(Task input begins)
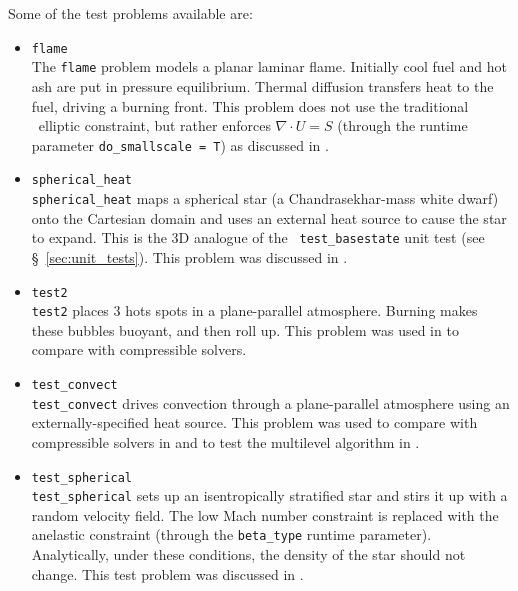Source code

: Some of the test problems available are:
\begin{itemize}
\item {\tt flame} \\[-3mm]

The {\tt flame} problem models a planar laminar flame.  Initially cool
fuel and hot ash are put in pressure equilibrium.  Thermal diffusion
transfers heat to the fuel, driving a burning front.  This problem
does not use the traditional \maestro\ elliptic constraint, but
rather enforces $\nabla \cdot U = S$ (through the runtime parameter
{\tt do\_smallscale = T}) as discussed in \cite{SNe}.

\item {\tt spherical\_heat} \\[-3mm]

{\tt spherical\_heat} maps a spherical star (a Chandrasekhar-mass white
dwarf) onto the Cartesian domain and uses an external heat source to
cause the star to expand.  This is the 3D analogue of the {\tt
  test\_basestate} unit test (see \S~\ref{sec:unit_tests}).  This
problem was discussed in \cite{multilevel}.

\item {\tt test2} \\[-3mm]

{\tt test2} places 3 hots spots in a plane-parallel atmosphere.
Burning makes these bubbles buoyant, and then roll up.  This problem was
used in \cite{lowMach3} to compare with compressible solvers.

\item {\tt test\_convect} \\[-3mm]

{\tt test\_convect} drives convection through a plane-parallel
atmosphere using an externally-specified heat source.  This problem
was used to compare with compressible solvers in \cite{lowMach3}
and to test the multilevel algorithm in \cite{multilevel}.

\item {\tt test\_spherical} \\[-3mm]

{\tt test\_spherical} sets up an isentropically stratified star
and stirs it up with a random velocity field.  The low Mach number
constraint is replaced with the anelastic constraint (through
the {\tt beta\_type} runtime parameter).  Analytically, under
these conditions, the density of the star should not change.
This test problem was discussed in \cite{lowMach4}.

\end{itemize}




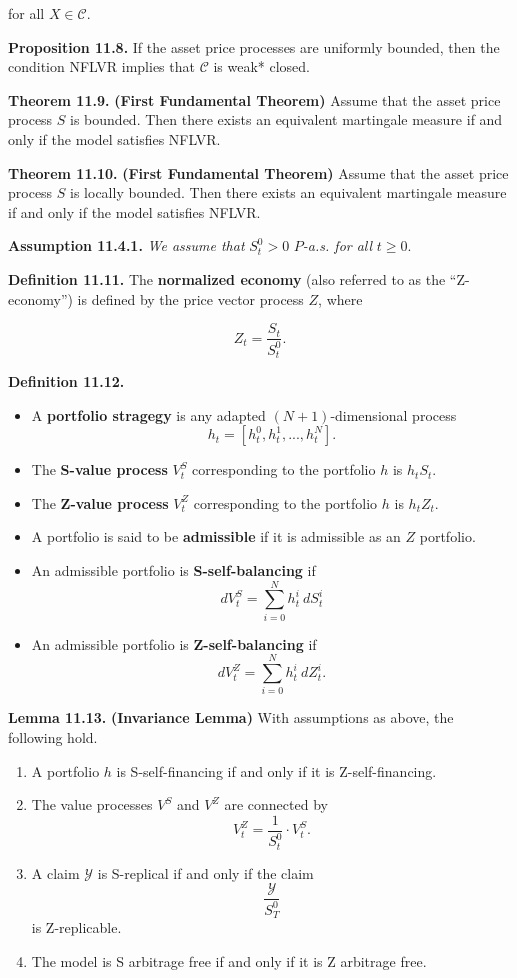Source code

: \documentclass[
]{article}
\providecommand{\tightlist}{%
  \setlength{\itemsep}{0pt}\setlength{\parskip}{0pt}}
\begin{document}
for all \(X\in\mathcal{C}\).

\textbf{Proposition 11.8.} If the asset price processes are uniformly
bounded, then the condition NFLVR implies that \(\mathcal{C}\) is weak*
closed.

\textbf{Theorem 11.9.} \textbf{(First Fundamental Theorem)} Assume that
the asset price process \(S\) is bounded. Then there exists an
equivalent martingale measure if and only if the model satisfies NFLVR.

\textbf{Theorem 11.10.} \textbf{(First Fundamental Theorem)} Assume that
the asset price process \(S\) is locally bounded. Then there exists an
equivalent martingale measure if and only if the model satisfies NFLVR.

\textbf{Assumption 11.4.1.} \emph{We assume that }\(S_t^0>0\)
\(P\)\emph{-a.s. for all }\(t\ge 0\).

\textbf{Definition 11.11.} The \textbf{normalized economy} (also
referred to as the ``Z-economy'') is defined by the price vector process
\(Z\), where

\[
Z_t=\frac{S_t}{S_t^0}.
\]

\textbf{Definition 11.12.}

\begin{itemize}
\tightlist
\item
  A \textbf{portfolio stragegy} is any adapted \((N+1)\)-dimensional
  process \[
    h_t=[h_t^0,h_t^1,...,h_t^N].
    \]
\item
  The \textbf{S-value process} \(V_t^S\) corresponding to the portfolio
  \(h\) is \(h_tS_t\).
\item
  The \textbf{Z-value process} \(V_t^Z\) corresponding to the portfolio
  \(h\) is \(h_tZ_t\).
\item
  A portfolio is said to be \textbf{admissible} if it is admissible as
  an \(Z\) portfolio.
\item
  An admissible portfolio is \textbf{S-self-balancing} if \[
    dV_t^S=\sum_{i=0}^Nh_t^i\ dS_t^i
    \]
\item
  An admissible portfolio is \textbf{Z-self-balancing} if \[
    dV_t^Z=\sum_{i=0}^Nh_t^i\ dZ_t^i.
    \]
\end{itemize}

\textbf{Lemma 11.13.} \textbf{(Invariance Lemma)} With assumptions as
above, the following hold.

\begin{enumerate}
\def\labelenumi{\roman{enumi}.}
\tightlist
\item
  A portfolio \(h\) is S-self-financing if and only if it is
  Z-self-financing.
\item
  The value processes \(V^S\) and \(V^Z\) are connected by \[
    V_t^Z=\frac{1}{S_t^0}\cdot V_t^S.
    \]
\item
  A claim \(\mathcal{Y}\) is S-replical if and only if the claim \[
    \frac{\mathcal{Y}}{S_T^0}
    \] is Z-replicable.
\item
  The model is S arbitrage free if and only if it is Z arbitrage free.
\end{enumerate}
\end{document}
(Task input ends)
(Task input begins)
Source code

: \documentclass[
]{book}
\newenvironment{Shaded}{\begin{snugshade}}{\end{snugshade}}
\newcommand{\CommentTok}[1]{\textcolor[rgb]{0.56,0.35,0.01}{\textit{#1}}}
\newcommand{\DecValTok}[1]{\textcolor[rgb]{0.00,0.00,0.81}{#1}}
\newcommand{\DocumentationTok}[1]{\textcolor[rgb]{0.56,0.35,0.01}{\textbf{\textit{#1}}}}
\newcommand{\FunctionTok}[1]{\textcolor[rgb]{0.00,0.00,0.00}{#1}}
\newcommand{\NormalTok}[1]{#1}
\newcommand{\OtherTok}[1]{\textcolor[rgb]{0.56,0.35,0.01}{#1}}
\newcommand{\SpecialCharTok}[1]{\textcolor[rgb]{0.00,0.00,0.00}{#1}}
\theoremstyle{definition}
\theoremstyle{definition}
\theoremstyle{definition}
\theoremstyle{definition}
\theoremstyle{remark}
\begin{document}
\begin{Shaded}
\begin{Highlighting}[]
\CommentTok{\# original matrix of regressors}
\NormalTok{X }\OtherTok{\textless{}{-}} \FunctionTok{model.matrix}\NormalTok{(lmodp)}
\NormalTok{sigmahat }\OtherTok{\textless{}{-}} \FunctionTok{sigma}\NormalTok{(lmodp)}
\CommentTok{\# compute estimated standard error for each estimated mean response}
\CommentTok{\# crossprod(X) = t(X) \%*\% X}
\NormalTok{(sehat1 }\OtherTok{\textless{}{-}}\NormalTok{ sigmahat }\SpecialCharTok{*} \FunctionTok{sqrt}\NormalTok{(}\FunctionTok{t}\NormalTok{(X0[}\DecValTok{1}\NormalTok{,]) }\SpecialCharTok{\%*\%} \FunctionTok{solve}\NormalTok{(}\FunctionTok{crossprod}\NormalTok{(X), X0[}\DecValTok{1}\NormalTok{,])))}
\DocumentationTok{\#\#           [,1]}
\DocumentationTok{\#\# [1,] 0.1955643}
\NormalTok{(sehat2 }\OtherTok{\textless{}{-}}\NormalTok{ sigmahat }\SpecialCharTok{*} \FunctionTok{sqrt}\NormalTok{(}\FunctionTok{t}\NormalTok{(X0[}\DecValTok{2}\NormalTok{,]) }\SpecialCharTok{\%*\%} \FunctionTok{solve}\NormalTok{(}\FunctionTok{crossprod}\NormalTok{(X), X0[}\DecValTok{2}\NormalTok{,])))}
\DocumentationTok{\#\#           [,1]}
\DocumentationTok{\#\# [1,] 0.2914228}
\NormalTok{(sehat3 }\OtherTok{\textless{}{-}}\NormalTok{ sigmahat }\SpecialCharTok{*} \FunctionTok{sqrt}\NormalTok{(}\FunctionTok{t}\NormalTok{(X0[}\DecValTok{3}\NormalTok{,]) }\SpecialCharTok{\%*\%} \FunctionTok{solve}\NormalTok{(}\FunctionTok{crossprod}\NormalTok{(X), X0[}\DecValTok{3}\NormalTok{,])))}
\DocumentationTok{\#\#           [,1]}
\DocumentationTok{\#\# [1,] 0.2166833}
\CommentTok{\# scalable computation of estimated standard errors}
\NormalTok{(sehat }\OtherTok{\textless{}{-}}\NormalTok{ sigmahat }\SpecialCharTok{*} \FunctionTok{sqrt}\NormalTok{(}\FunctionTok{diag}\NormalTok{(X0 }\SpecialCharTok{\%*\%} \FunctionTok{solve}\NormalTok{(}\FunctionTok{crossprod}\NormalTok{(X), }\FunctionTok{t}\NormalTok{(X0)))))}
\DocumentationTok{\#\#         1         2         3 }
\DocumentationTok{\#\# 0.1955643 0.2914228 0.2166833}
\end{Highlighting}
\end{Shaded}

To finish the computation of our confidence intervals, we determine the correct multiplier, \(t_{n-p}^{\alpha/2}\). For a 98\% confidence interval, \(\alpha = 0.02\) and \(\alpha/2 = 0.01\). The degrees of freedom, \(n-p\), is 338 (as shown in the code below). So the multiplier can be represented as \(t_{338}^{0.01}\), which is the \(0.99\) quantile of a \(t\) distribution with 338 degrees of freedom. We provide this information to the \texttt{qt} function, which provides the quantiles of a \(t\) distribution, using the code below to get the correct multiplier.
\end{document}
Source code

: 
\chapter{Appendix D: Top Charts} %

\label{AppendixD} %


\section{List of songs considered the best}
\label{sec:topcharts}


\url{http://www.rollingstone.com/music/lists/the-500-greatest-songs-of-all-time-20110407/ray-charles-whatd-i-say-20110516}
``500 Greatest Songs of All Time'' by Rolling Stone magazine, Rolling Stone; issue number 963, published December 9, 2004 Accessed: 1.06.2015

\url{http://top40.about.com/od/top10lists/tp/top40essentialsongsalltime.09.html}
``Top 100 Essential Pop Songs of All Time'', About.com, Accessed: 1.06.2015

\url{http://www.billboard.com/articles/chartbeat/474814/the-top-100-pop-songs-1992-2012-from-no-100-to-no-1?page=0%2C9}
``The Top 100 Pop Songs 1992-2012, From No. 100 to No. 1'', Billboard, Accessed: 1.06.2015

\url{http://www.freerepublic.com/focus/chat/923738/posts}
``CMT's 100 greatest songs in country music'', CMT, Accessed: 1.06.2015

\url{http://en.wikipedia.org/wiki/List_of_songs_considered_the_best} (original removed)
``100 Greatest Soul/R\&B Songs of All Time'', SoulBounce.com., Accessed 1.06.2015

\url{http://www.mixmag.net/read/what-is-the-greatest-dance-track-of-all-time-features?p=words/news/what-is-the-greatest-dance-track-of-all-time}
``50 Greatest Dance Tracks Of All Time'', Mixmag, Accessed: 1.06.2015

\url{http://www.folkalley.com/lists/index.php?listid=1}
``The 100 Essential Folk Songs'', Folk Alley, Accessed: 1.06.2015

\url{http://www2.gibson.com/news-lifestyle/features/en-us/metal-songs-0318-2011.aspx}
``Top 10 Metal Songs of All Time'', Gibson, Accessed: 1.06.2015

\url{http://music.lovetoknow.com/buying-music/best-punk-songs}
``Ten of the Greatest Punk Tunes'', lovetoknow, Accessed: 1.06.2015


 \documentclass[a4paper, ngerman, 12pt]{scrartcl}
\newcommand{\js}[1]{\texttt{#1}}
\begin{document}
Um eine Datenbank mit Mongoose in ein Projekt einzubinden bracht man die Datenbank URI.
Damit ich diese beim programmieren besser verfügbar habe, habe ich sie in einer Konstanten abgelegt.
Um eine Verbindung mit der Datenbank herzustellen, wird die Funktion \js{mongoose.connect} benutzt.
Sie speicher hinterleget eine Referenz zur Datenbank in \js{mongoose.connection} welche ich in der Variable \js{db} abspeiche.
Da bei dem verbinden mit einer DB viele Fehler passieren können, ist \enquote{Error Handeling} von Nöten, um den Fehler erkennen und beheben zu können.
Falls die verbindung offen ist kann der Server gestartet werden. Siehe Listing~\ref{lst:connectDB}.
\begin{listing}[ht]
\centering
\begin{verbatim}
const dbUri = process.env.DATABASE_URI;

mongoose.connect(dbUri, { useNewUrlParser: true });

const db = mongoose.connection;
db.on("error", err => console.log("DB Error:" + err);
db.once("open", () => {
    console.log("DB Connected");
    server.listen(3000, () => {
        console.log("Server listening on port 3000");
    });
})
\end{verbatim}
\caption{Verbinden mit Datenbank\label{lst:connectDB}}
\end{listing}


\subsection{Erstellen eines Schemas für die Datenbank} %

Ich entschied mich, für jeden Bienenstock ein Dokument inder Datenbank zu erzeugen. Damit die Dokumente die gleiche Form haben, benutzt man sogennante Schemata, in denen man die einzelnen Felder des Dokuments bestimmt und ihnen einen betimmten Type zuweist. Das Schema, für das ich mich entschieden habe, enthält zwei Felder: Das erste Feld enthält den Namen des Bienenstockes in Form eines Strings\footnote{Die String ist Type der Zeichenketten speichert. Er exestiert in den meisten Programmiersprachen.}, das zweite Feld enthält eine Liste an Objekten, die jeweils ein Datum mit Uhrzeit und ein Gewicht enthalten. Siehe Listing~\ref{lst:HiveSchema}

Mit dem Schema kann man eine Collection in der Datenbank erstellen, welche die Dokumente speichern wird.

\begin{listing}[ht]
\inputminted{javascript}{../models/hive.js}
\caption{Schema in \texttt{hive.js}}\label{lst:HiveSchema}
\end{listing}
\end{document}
(Task input ends)
Look above for lines with the word "that" and copy them all.

→ Solution below:
bounded, then the condition NFLVR implies that \(\mathcal{C}\) is weak*
\textbf{Theorem 11.9.} \textbf{(First Fundamental Theorem)} Assume that
\textbf{Theorem 11.10.} \textbf{(First Fundamental Theorem)} Assume that
\textbf{Assumption 11.4.1.} \emph{We assume that }\(S_t^0>0\)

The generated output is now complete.